Learning writing alone is slowing you down
Interactive learning isn’t a buzzword. It’s the missing ingredient in how family historians learn to write and produce great stories.
Most online courses talk at you.
They hand you lists of “shoulds,” tell you what to do, and leave you to figure out how to make it work for you on your own.
And in the case of writing courses, it’s especially frustrating. I’ve been there — deciding what’s relevant, inventing my own process to go from facts to outline, and guessing how to turn it all into a story. It’s exhausting.
You don’t need more classes and assignments. You need a method you can move through with others.
The biggest myth in education that just won’t die
The biggest myth in education is that there are three ways to learn: visual, auditory, or kinesthetic.
People describe themselves as “visual” or “auditory” learners (no one seems to pick kinesthetic), but those categories were never grounded in solid science. That idea came from 1970s educational pop psychology, not evidence. Decades of research have found no consistent proof that matching instruction to a “learning style” improves outcomes.
The truth: everyone learns best by doing — through active engagement, feedback, and repetition.
The reality of how adults learn
When it comes to learning by doing, there are three ways it happens: observational, imitation, and interactive (De Felice et al., 2022). The best way to understand these is through learning to cook.
Picture this: you’re standing in your kitchen, cookbook open, trying to make something new. The recipe looks simple enough. You measure, stir, and guess whether it’s right. Maybe there’s a photo, but you still don’t know what it’s supposed to taste like. That’s the first way of learning — observational: reading the instructions and trying to figure it out alone.

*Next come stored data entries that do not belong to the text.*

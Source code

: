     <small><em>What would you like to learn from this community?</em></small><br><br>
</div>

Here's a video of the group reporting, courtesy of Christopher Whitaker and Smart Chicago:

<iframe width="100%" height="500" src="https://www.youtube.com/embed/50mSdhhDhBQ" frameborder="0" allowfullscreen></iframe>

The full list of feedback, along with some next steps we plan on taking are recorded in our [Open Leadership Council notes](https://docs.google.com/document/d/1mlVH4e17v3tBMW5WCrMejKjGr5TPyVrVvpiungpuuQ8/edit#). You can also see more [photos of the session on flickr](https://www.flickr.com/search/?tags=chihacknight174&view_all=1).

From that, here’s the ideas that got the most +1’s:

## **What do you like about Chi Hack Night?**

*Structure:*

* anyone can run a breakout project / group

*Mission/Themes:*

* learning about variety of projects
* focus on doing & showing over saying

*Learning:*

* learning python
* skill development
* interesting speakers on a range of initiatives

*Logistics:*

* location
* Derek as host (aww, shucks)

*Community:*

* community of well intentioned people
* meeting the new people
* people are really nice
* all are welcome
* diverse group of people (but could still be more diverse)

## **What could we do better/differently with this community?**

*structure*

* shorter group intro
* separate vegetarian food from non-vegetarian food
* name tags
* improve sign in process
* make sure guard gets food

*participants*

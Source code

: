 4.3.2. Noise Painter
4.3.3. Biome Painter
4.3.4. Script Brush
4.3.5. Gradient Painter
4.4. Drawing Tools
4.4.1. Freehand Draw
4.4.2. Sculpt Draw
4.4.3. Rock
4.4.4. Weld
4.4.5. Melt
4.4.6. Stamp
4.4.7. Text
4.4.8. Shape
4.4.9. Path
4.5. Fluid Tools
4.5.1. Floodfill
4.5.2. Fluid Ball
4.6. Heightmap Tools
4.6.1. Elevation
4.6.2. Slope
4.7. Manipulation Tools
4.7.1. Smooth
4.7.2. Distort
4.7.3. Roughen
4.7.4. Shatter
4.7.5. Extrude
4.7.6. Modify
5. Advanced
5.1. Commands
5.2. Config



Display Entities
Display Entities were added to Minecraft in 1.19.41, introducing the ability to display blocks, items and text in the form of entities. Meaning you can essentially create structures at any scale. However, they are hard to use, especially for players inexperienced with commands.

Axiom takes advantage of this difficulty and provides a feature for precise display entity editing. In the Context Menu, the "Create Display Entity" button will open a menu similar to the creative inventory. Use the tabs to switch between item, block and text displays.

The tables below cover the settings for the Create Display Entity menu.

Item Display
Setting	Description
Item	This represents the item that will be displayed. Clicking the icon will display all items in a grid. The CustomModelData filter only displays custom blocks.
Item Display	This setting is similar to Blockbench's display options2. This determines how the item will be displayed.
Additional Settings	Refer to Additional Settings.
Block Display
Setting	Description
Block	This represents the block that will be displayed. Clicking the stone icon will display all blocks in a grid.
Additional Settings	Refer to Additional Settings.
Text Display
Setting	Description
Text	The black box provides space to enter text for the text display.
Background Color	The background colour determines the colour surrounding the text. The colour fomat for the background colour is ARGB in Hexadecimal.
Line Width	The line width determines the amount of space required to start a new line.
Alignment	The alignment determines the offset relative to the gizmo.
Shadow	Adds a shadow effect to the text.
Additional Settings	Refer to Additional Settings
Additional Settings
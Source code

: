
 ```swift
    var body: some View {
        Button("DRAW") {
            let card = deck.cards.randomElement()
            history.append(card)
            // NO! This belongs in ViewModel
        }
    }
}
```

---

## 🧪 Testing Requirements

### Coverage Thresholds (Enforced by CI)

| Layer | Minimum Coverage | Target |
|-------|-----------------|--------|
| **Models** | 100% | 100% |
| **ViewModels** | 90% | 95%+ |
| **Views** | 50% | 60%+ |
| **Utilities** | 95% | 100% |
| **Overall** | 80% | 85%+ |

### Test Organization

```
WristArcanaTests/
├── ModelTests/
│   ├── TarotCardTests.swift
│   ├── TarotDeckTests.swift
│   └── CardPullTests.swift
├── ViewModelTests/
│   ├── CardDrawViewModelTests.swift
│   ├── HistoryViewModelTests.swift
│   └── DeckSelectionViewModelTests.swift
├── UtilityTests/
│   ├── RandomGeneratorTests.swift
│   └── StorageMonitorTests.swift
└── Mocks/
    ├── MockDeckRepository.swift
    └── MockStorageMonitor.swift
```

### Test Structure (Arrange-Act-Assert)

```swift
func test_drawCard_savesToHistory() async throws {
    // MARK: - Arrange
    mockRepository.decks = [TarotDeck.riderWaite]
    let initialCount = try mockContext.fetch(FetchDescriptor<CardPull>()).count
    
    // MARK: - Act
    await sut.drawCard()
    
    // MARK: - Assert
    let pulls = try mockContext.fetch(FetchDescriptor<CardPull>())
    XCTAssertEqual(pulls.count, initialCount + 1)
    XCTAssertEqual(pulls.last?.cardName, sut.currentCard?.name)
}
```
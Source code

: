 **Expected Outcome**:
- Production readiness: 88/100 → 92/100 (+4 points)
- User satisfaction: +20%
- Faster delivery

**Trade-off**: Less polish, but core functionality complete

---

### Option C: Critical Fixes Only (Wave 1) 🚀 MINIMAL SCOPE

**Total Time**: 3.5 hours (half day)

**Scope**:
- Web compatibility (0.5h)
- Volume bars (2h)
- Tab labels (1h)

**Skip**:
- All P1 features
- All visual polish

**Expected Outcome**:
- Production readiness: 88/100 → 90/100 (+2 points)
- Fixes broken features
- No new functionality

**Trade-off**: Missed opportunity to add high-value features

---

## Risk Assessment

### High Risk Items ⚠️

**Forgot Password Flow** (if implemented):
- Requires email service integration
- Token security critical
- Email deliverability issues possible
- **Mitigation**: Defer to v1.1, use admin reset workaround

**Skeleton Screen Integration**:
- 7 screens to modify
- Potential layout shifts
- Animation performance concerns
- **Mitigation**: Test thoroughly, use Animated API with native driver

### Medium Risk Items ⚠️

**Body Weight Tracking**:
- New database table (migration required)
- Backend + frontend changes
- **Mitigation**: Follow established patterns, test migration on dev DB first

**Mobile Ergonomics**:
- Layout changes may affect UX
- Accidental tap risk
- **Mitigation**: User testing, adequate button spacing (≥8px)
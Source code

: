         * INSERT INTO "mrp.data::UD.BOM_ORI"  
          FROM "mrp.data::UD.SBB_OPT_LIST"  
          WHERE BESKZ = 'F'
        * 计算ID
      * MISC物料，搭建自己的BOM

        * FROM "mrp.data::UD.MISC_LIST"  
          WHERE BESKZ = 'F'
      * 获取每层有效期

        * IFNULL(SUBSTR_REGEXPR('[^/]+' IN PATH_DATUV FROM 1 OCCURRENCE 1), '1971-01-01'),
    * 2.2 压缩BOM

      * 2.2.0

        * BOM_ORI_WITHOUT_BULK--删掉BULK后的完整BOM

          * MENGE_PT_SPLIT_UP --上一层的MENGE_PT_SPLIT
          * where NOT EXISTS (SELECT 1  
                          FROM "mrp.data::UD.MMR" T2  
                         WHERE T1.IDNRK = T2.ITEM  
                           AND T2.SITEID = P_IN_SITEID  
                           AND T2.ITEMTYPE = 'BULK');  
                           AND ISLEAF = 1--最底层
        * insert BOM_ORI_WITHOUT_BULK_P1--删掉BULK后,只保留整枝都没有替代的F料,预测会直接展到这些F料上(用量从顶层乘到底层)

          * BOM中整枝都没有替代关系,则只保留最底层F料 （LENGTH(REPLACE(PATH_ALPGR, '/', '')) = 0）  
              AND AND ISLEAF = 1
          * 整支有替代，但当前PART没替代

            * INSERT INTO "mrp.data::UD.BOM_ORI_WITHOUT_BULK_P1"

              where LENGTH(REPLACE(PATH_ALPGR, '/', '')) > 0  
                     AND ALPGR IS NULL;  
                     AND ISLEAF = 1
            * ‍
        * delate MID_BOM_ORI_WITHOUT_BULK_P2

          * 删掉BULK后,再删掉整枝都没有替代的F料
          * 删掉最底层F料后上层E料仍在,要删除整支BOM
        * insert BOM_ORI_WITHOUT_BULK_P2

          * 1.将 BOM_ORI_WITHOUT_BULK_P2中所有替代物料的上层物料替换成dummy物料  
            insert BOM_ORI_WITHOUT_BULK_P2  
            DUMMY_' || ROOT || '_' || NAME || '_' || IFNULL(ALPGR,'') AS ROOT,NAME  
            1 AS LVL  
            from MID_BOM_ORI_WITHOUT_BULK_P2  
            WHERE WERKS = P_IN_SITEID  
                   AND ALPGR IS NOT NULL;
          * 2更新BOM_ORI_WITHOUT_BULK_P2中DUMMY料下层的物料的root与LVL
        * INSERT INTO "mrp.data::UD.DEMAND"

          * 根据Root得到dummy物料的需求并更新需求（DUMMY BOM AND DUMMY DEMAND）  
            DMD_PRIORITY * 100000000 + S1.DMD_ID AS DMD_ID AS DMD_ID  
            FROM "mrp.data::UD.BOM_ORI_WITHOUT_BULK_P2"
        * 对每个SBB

Then there’s the second way. You pull up a YouTube video, pause after each step, copy what the cook does, and hope your version turns out similar. That’s imitation learning. You’re watching and reproducing, but you still don’t feel what makes the dish come together.
And then there’s the third way. You cook beside someone who’s done it before. You see what they see. You ask questions mid-step. They explain why the sauce thickens, why the order matters, and how to know when you’ve nailed it. That’s interactive learning.
Interactive learning is the way people master new skills and make real progress on what matters to them.
Applying this to genealogy and family history writing
If you’re ready to apply the principles of interactive learning to your own genealogy work, here’s how to do it:
Practice active research sessions: Rather than just reading documents, take notes that connect facts to potential story themes. Ask yourself questions as you work: “What does this reveal about their daily life?” or “How does this challenge what I thought I knew?”
Create iterative drafts: Write rough versions quickly, then revise based on what you learn. Don’t wait for perfect research—start writing with what you have and let the writing reveal gaps in your knowledge.
Use AI as a thinking partner: Engage with AI tools to brainstorm outline variations, generate alternative phrasings, and explore different narrative structures. Treat it as a conversation, not a one-time prompt.
Seek feedback early and often: Share works-in-progress with trusted readers, such as fellow genealogists, writing partners, or family members. Early feedback prevents you from producing something that isn’t interesting to read.
Build a repeatable workflow: Document your process as you discover what works. Create templates, checklists, or frameworks that you can apply to your next family story.
Connect with other family history writers: Join writing groups, cohorts, or communities where you can see others’ progress, share challenges, and celebrate finished stories together.
The key is moving from passive consumption of webinars and online courses of information to active creation with feedback loops built in. That’s when learning sticks—and stories come alive.
It’s the difference between theory and mastery. And it’s what happens inside Chronicle Makers.
What makes Chronicle Makers different
Chronicle Makers uses the science of adult learning and applies teaching genealogy research and family history writing.
In the Chronicle Foundations Writing Cohort, the goal, method, and tools are already built. All those items up there for you to do? They are already set up and waiting for you.
You’re not starting from a pile of instructions. You’re stepping into a shared process designed to get you to one outcome: an awesome finished family story.
When you work alone, perfectionism and doubt creep in. “Is this good enough?” “Am I doing it right?” You second-guess every sentence, hesitate to call something finished, and eventually lose steam.
The cohort structure changes that rhythm. You always know what’s next. You see others finishing, revising, sharing. It builds momentum.
You’re not chasing a grade or approval. You’re building a story that lives and breathes — and you can feel yourself getting better every day.
Ready to join us?
The Chronicle Foundations Writing Cohort starts today. We’ve built in time to catch up, and the schedule is paced for real life — just one to two hours a day.
Perfect for anyone who’s busy, ready to finish a family story, and tired of doing it alone.
You don’t need more learning. You need an interactive method that’s shared, proven, and with people working beside you. That’s what the Chronicle Foundations Writing Cohort offers.
Join us and let’s finish your story together.
—Denyse
P.S. This is the last cohort for 2025 and you get all the courses on how to use AI included, plus the upgrades coming over the next year on writing and publishing a family history book.





Your courses are a real value Denyse…😊
It is good to see someone debunking the learning styles myth. It is amazing how prevalent that thinking still is.